October 24th, 2013, 20:23
Germany summons US ambassador over claim NSA bugged Merkel's phone

Allegations that US spying has reached highest level of government met with outrage and disappointment in Germany:

The decision by Germany's foreign minister, Guido Westerwelle, to summon the ambassador was seen as an unusally drastic move.

Germany's foreign minister, Guido Westerwelle, has called the US ambassador to a personal meeting to discuss allegations that US secret services bugged Angela Merkel's mobile phone.

The decision to call in John B Emerson, who has only been the US representative in Berlin since mid-August, is an unusually drastic measure. During previous upheavals in relations, such as over the Syrian crisis, conversations have taken place between diplomats.

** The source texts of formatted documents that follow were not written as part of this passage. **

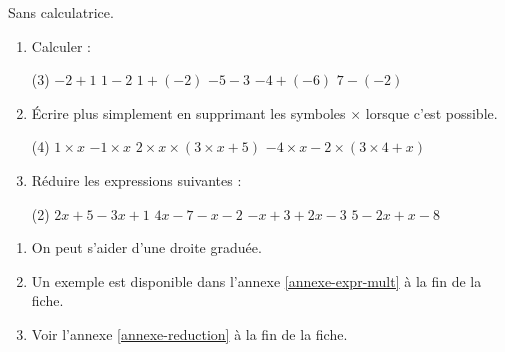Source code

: \documentclass[10pt,a4paper]{article}
\begin{document}
\begin{bloc}
\begin{exo}
Sans calculatrice.
\begin{enumerate}[leftmargin=*]
    \item Calculer :
    \begin{tasks}(3)
        \task \(-2+1\)
        \task \(1-2\)
        \task \(1+(-2)\)
        \task \(-5-3\)
        \task \(-4+(-6)\)
        \task \(7-(-2)\)
    \end{tasks}
    \item Écrire plus simplement en supprimant les symboles \og \(\times\) \fg{} lorsque c'est possible.
    \begin{tasks}(4)
        \task \(1\times x\)
        \task \(-1\times x\)
        \task \(2\times x \times (3\times x+5)\)
        \task \(-4\times x-2\times(3\times 4+x) \)
    \end{tasks}
    \item Réduire les expressions suivantes :
    \begin{tasks}(2)
        \task \(2x+5-3x+1\)
        \task \(4x-7-x-2\)
        \task \(-x+3+2x-3\)
        \task \(5-2x+x-8\)
    \end{tasks}
\end{enumerate}
\end{exo}

\begin{indication}
    \begin{enumerate}
        \item On peut s'aider d'une droite graduée.
        \item Un exemple est disponible dans l'annexe \ref{annexe-expr-mult} à la fin de la fiche.
        \item Voir l'annexe \ref{annexe-reduction} à la fin de la fiche.
    \end{enumerate}
\end{indication}
\end{bloc}
\end{document}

Allegations that the US government's spying had reached the highest level were met with outrage and disappointment in Germany on Thursday. The country's defence minister, Thomas de Maiziere, told ARD television it would be bad if the reports turned out to be true. Washington and Berlin could not return to business as usual, he said.

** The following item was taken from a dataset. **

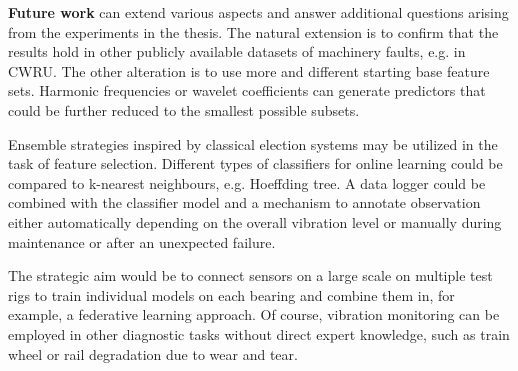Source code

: \textbf{Future work} can extend various aspects and answer additional questions arising from the experiments in the thesis. The natural extension is to confirm that the results hold in other publicly available datasets of machinery faults, e.g. in CWRU. The other alteration is to use more and different starting base feature sets. Harmonic frequencies or wavelet coefficients can generate predictors that could be further reduced to the smallest possible subsets. 

Ensemble strategies inspired by classical election systems may be utilized in the task of feature selection. Different types of classifiers for online learning could be compared to k-nearest neighbours, e.g. Hoeffding tree. A data logger could be combined with the classifier model and a mechanism to annotate observation either automatically depending on the overall vibration level or manually during maintenance or after an unexpected failure.

The strategic aim would be to connect sensors on a large scale on multiple test rigs to train individual models on each bearing and combine them in, for example, a federative learning approach. Of course, vibration monitoring can be employed in other diagnostic tasks without direct expert knowledge, such as train wheel or rail degradation due to wear and tear.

Informed sources in Germany said Merkel was livid about the reports that the NSA had bugged her phone and was convinced, on the basis of a German intelligence investigation, that the reports were utterly substantiated.

The German news weekly, Der Spiegel, reported an investigation by German intelligence, prompted by research from the magazine, that produced plausible information that the chancellor's mobile was targeted by the US eavesdropping agency. She found the evidence substantial enough to call the White House and demand clarification.

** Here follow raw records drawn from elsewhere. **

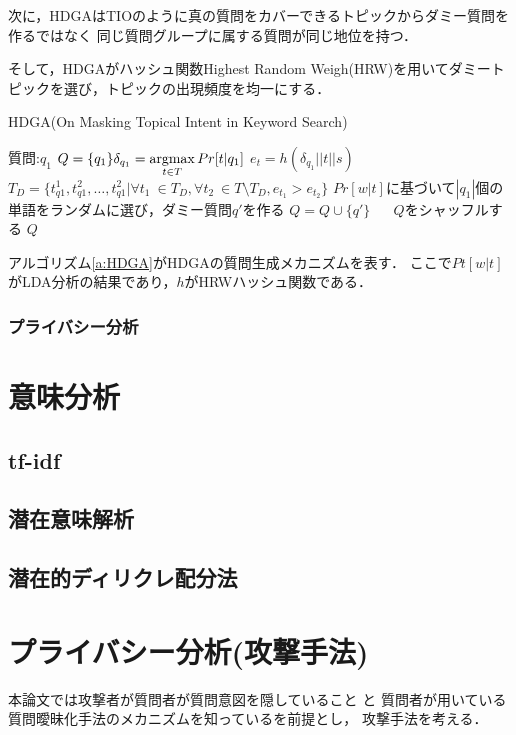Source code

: \documentclass[master]{suribt}
\theoremstyle{definition}
\newcommand{\argmax}{\mathop{\rm argmax}\limits}
\begin{document}
 次に，HDGAはTIOのように真の質問をカバーできるトピックからダミー質問を作るではなく
 同じ質問グループに属する質問が同じ地位を持つ．

 そして，HDGAがハッシュ関数Highest Random Weigh(HRW)\cite{}を用いてダミートピックを選び，トピックの出現頻度を均一にする．

 \begin{algorithm}
 \caption{HDGA(On Masking Topical Intent in Keyword Search)}
 \begin{algorithmic}[1]
  \Require 質問:$q_1$
  \State $Q = \{q_1\}\delta_{q_1} = \argmax_{t \in T} Pr[t|q_1]$
  \State $e_t = h(\delta_{q_1}||t||s)$
  \EndFor
  \State $T_D = \{t^1_{q1},t^2_{q1}, \dots , t^2_{q1} | \forall t_1 \ \in T_D , \forall t_2 \ \in T \setminus T_D, e_{t_1} > e_{t_2} \}$
  \While { $ \argmax_{t \in T} Pr[t|q'] \neq t$}
  \State $Pr[w|t]$に基づいて$|q_1|$個の単語をランダムに選び，ダミー質問$q'$を作る
  \EndWhile
  \State $Q = Q \cup \{q'\}$
  \EndFor　
  \State $Q$をシャッフルする
  \Ensure $Q$
 \end{algorithmic}
 \label{a:HDGA}
 \end{algorithm}

 アルゴリズム\ref{a:HDGA}がHDGAの質問生成メカニズムを表す．
 ここで$Pt[w|t]$がLDA分析の結果であり，$h$がHRWハッシュ関数である．

 \subsection{プライバシー分析}

 \chapter{意味分析} \label{s:sm}
 \section{tf-idf}
 \section{潜在意味解析}
 \section{潜在的ディリクレ配分法}

 \chapter{プライバシー分析(攻撃手法)}
 本論文では攻撃者が質問者が質問意図を隠していること
 と
 質問者が用いている質問曖昧化手法のメカニズムを知っているを前提とし，
 攻撃手法を考える．
\end{document}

The outrage in Berlin came days after the French president, François Hollande, called the White House to confront Barack Obama with reports that the NSA was targeting the private phone calls and text messages of millions of French people.
Link to video: Merkel's phone bug: EU commission calls for action on data protection

While European leaders have generally been keen to play down the impact of the whistleblowing disclosures in recent months, events in the EU's two biggest countries this week threatened an increasing lack of trust in transatlantic relations.

On Wednesday Merkel's spokesman, Steffen Seibert, made plain that the chancellor upbraided Obama unusually sharply and also voiced exasperation at the slowness of the Americans to respond to detailed questions about the NSA scandal since the Snowden revelations first appeared in the Guardian in June.

Merkel told Obama that "she unmistakably disapproves of and views as completely unacceptable such practices, if the indications are authenticated", Seifert said. "This would be a serious breach of confidence. Such practices have to be halted immediately."

The sharpness of the German complaint direct to a US president strongly suggested that Berlin had no doubt about the grounds for protest. Seibert voiced irritation that Berlin had waited for months for proper answers from Washington on the NSA operations.

On Thursday Süddeutsche Zeitung conveyed a strong sense of the depth of disillusionment with the US president in Germany when it wrote that "Barack Obama is not a Nobel peace prize winner, he is a troublemaker".

In a comment piece in the German broadsheet, Robert Rossmann wrote that during his last visit to Germany, "the American president had flamboyantly promised more trusting collaboration between the countries. Even Merkel seems to have lost faith in that promise by now. One doesn't dare imagine how Obama's secret services deal with enemy states, when we see how they treat their closest allies."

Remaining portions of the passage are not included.